Sarai expected some people to be skeptical that this was a real problem, on the basis that only root can mount things. That's not really true in the context of runc, though. There are, of course, mount namespaces to deal with. But there is also the fact that runc is used as a backend by a large number of different high-level containerization programs. Those programs often give users a lot of flexibility to configure container mounts, which can result in unprivileged mounting into containers that runc is working with, sometimes in ways that permit a program to escape the container. Almost all of the vulnerabilities in runc have been misconfiguration bugs, he said. Sometimes, runc can prevent those by recognizing an obviously invalid configuration, and sometimes the higher-level programs need to be patched to avoid generating the problematic configuration in the first place.
He then went through a series of pop quizzes to illustrate the difficulties that come up in configuring a container.

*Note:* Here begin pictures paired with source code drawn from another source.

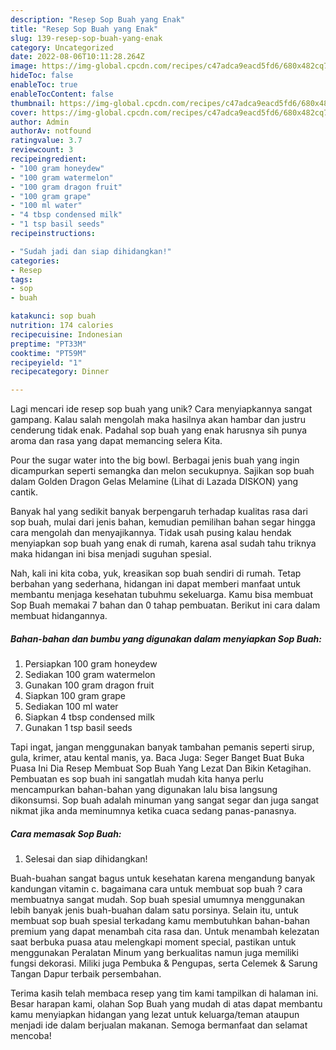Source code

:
 ```yaml
---
description: "Resep Sop Buah yang Enak"
title: "Resep Sop Buah yang Enak"
slug: 139-resep-sop-buah-yang-enak
category: Uncategorized
date: 2022-08-06T10:11:28.264Z
image: https://img-global.cpcdn.com/recipes/c47adca9eacd5fd6/680x482cq70/sop-buah-foto-resep-utama.jpg
hideToc: false
enableToc: true
enableTocContent: false
thumbnail: https://img-global.cpcdn.com/recipes/c47adca9eacd5fd6/680x482cq70/sop-buah-foto-resep-utama.jpg
cover: https://img-global.cpcdn.com/recipes/c47adca9eacd5fd6/680x482cq70/sop-buah-foto-resep-utama.jpg
author: Admin
authorAv: notfound
ratingvalue: 3.7
reviewcount: 3
recipeingredient:
- "100 gram honeydew"
- "100 gram watermelon"
- "100 gram dragon fruit"
- "100 gram grape"
- "100 ml water"
- "4 tbsp condensed milk"
- "1 tsp basil seeds"
recipeinstructions:

- "Sudah jadi dan siap dihidangkan!"
categories:
- Resep
tags:
- sop
- buah

katakunci: sop buah 
nutrition: 174 calories
recipecuisine: Indonesian
preptime: "PT33M"
cooktime: "PT59M"
recipeyield: "1"
recipecategory: Dinner

---
```





Lagi mencari ide resep sop buah yang unik? Cara menyiapkannya sangat gampang. Kalau salah mengolah maka hasilnya akan hambar dan justru cenderung tidak enak. Padahal sop buah yang enak harusnya sih punya aroma dan rasa yang dapat memancing selera Kita.





Pour the sugar water into the big bowl. Berbagai jenis buah yang ingin dicampurkan seperti semangka dan melon secukupnya. Sajikan sop buah dalam Golden Dragon Gelas Melamine (Lihat di Lazada DISKON) yang cantik.

Banyak hal yang sedikit banyak berpengaruh terhadap kualitas rasa dari sop buah, mulai dari jenis bahan, kemudian pemilihan bahan segar hingga cara mengolah dan menyajikannya. Tidak usah pusing kalau hendak menyiapkan sop buah yang enak di rumah, karena asal sudah tahu triknya maka hidangan ini bisa menjadi suguhan spesial.






Nah, kali ini kita coba, yuk, kreasikan sop buah sendiri di rumah. Tetap berbahan yang sederhana, hidangan ini dapat memberi manfaat untuk membantu menjaga kesehatan tubuhmu sekeluarga. Kamu bisa membuat Sop Buah memakai 7 bahan dan 0 tahap pembuatan. Berikut ini cara dalam membuat hidangannya.

<!--inarticleads1-->

##### Bahan-bahan dan bumbu yang digunakan dalam menyiapkan Sop Buah:

1. Persiapkan 100 gram honeydew
1. Sediakan 100 gram watermelon
1. Gunakan 100 gram dragon fruit
1. Siapkan 100 gram grape
1. Sediakan 100 ml water
1. Siapkan 4 tbsp condensed milk
1. Gunakan 1 tsp basil seeds


Tapi ingat, jangan menggunakan banyak tambahan pemanis seperti sirup, gula, krimer, atau kental manis, ya. Baca Juga: Seger Banget Buat Buka Puasa Ini Dia Resep Membuat Sop Buah Yang Lezat Dan Bikin Ketagihan. Pembuatan es sop buah ini sangatlah mudah kita hanya perlu mencampurkan bahan-bahan yang digunakan lalu bisa langsung dikonsumsi. Sop buah adalah minuman yang sangat segar dan juga sangat nikmat jika anda meminumnya ketika cuaca sedang panas-panasnya. 

<!--inarticleads2-->

##### Cara memasak Sop Buah:


1. Selesai dan siap dihidangkan!

Buah-buahan sangat bagus untuk kesehatan karena mengandung banyak kandungan vitamin c. bagaimana cara untuk membuat sop buah ? cara membuatnya sangat mudah. Sop buah spesial umumnya menggunakan lebih banyak jenis buah-buahan dalam satu porsinya. Selain itu, untuk membuat sop buah spesial terkadang kamu membutuhkan bahan-bahan premium yang dapat menambah cita rasa dan. Untuk menambah kelezatan saat berbuka puasa atau melengkapi moment special, pastikan untuk menggunakan Peralatan Minum yang berkualitas namun juga memiliki fungsi dekorasi. Miliki juga Pembuka &amp; Pengupas, serta Celemek &amp; Sarung Tangan Dapur terbaik persembahan. 

Terima kasih telah membaca resep yang tim kami tampilkan di halaman ini. Besar harapan kami, olahan Sop Buah yang mudah di atas dapat membantu kamu menyiapkan hidangan yang lezat untuk keluarga/teman ataupun menjadi ide dalam berjualan makanan. Semoga bermanfaat dan selamat mencoba!
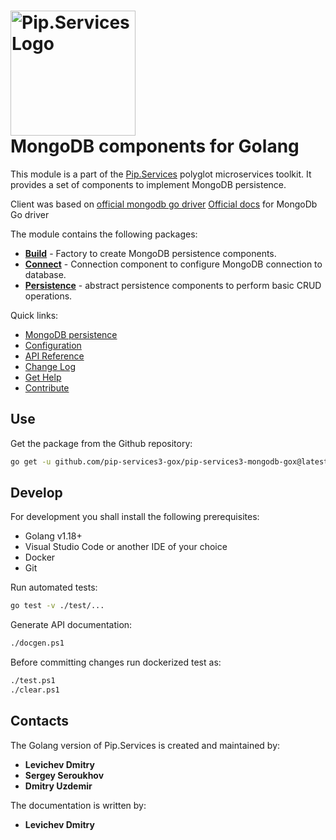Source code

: # <img src="https://uploads-ssl.webflow.com/5ea5d3315186cf5ec60c3ee4/5edf1c94ce4c859f2b188094_logo.svg" alt="Pip.Services Logo" width="200"> <br/> MongoDB components for Golang

This module is a part of the [Pip.Services](http://pipservices.org) polyglot microservices toolkit. It provides a set of components to implement MongoDB persistence.

Client was based on [official mongodb go driver](https://github.com/mongodb/mongo-go-driver)
[Official docs](https://docs.mongodb.com/ecosystem/drivers/go/) for MongoDb Go driver

The module contains the following packages:
- [**Build**](https://godoc.org/github.com/pip-services3-gox/pip-services3-mongodb-gox/build) -  Factory to create MongoDB persistence components.
- [**Connect**](https://godoc.org/github.com/pip-services3-gox/pip-services3-mongodb-gox/connect) - Connection component to configure MongoDB connection to database.
- [**Persistence**](https://godoc.org/github.com/pip-services3-gox/pip-services3-mongodb-gox/persistence) - abstract persistence components to perform basic CRUD operations.

<a name="links"></a> Quick links:

* [MongoDB persistence](https://www.pipservices.org/recipies/mongodb-persistence)
* [Configuration](https://www.pipservices.org/recipies/configuration)
* [API Reference](https://godoc.org/github.com/pip-services3-gox/pip-services3-mongodb-gox/)
* [Change Log](CHANGELOG.md)
* [Get Help](https://www.pipservices.org/community/help)
* [Contribute](https://www.pipservices.org/community/contribute)

## Use

Get the package from the Github repository:
```bash
go get -u github.com/pip-services3-gox/pip-services3-mongodb-gox@latest
```

## Develop

For development you shall install the following prerequisites:
* Golang v1.18+
* Visual Studio Code or another IDE of your choice
* Docker
* Git

Run automated tests:
```bash
go test -v ./test/...
```

Generate API documentation:
```bash
./docgen.ps1
```

Before committing changes run dockerized test as:
```bash
./test.ps1
./clear.ps1
```

## Contacts

The Golang version of Pip.Services is created and maintained by:
- **Levichev Dmitry**
- **Sergey Seroukhov**
- **Dmitry Uzdemir**

The documentation is written by:
- **Levichev Dmitry**
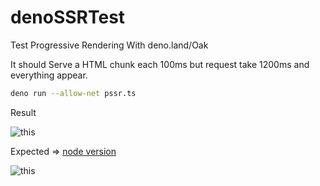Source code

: # denoSSRTest
Test Progressive Rendering With deno.land/Oak

It should Serve a HTML chunk each 100ms but request take 1200ms and everything appear.
```sh
deno run --allow-net pssr.ts
```
Result

![this](https://media.giphy.com/media/uaDK9Mps4ItQCYbXtl/giphy.gif)

Expected => [node version](https://github.com/OverGlass/nodeSSRTest)

![this](https://media.giphy.com/media/v3Mu2PKxaE0XxFSfy0/giphy.gif)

Two of runc's most recent vulnerabilities, CVE-2025-31133 and CVE-2025-52565, involved using a mount and a symbolic link to trick runc into giving a container access to /proc/sys/kernel/core_pattern, the procfs file used to configure the kernel's core-dump handler. Writing into that file could let processes escape from inside a container.
Sarai didn't go into detail on why setting the core-dump handler could enable an escape in the talk, but he was probably referring to the problem Christian Brauner highlighted in May. When the kernel launches the configured core-dump handler, it runs with full privileges in the root namespace; if the container can configure the core-dump handler to be a file that it controls, this allows it to effectively take over the system.
The solution in runc was to use much stricter validation of special inodes, to
move to libpathrs for path traversal, and to use
TIOCGPTPEER to validate that console files are really console files
and not sneakily overmounted regular files.
But the work also brought to light some potential kernel changes that
could make writing this kind of path-handling code much safer. Sarai suggested
adding a RESOLVE_NO_DOTDOT option to openat2(), to prevent
traversing into a parent directory by accident ban the use of ".." in paths at all. He said that it would also help
to block all overmounts of procfs magic links; most have been blocked
since kernel version 6.12, but "most" and "all" are different prospects in
the world of security.
For people writing user-space applications, Sarai's recommendation is to switch to a more file-descriptor based design, rather than relying on paths. Ideally, use openat2() or libpathrs to handle path manipulation. Every system call that works with path names is potentially dangerous, he said.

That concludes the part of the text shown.